No one is saying this better than Daniel Gordis in his article, "A Dose of Nuance: Can we please stop talking about ‘hasbara’ [public diplomacy]?"
He says, "And this is the problem: a Palestinian driver with a terrorist background (he had spent time in Israeli jail for terrorism, and was a family relation of a former head of Hamas’s military wing) plowed into a group of innocent pedestrians at a light rail stop, killing two people (a baby, Chaya Zissel Braun, who died just hours later, and 22-year-old Karen Yemima Mosquera, who succumbed to her wounds after several days) and wounding six others. When the driver tried to escape, he was shot and killed by police.
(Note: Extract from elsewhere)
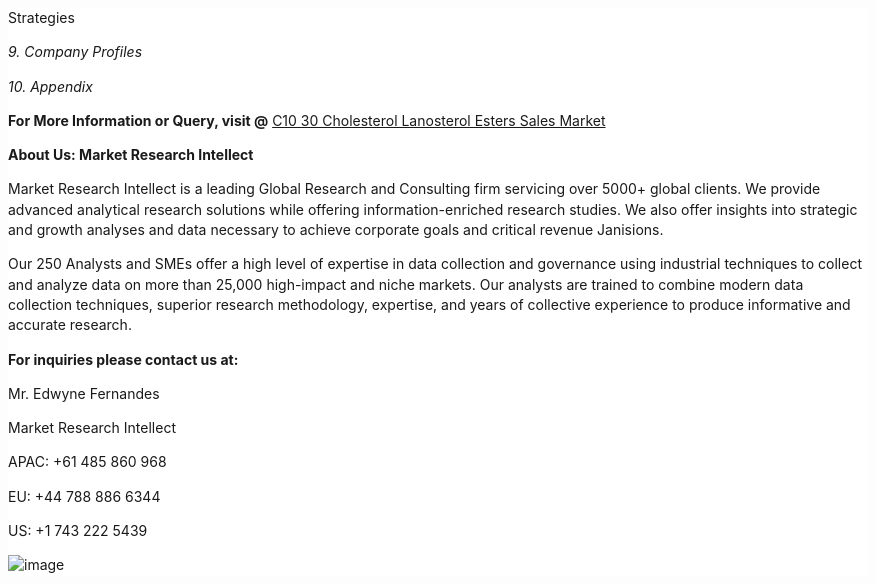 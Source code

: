 Strategies</span></em></li></ul><p><em><span class="font-[700]">9. Company Profiles</span></em></p><p><em><span class="font-[700]">10. Appendix</span></em></p><p><span class="font-[700]"><strong>For More Information or Query, visit&nbsp;@</strong>&nbsp;</span><span class="font-[700]"><a href="https://www.marketresearchintellect.com/product/global-c10-30-cholesterol-lanosterol-esters-sales-market-size-forecast/?utm_source=Linkedin&utm_medium=027" target="_blank" data-tracking-control-name="article-ssr-frontend-pulse_little-text-block" data-tracking-will-navigate="" data-test-link="">C10 30 Cholesterol Lanosterol Esters Sales Market</a></span></p><p><strong><span class="font-[700]">About Us: Market Research Intellect</span></strong></p><p><span class="">Market Research Intellect is a leading Global Research and Consulting firm servicing over 5000+ global clients. We provide advanced analytical research solutions while offering information-enriched research studies.&nbsp;</span>We also offer insights into strategic and growth analyses and data necessary to achieve corporate goals and critical revenue Janisions.</p><p><span class="">Our 250 Analysts and SMEs offer a high level of expertise in data collection and governance using industrial techniques to collect and analyze data on more than 25,000 high-impact and niche markets. Our analysts are trained to combine modern data collection techniques, superior research methodology, expertise, and years of collective experience to produce informative and accurate research.</span></p><p><strong>For inquiries please contact us at:</strong></p><p>Mr. Edwyne Fernandes</p><p>Market Research Intellect</p><p>APAC: +61 485 860 968</p><p>EU: +44 788 886 6344</p><p>US: +1 743 222 5439</p>
![image](https://github.com/user-attachments/assets/601f3b82-5717-42de-93e3-26f5d37f5098)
A horrible story, but a simple one.
Yet how did the international media report it? The initial AP headline, changed following an outcry, was “Israeli police shoot man in east Jerusalem.” Yes, you read that correctly. As far as the headline was concerned, the story was that Israeli police shot a guy. That he had tried to kill people, that he had intentionally run them over and wounded several of them grievously, that he was a known terrorist – all that was apparently irrelevant to the headline. All the initial AP headline chose to note was that “those Israelis” had shot another Palestinian." He goes on to say, "But it [Israel] is also viciously pilloried in the international press, as the response to last week’s horrific events make clear." To read the entire article please do: http://tinyurl.com/nxz36qe
It is so infuriating. It's starting to make me think about my choices in media, how I help brands (or maybe one day a country) tell their story. It is essential that we tell the truth, check sources, and inform others who may not know any better.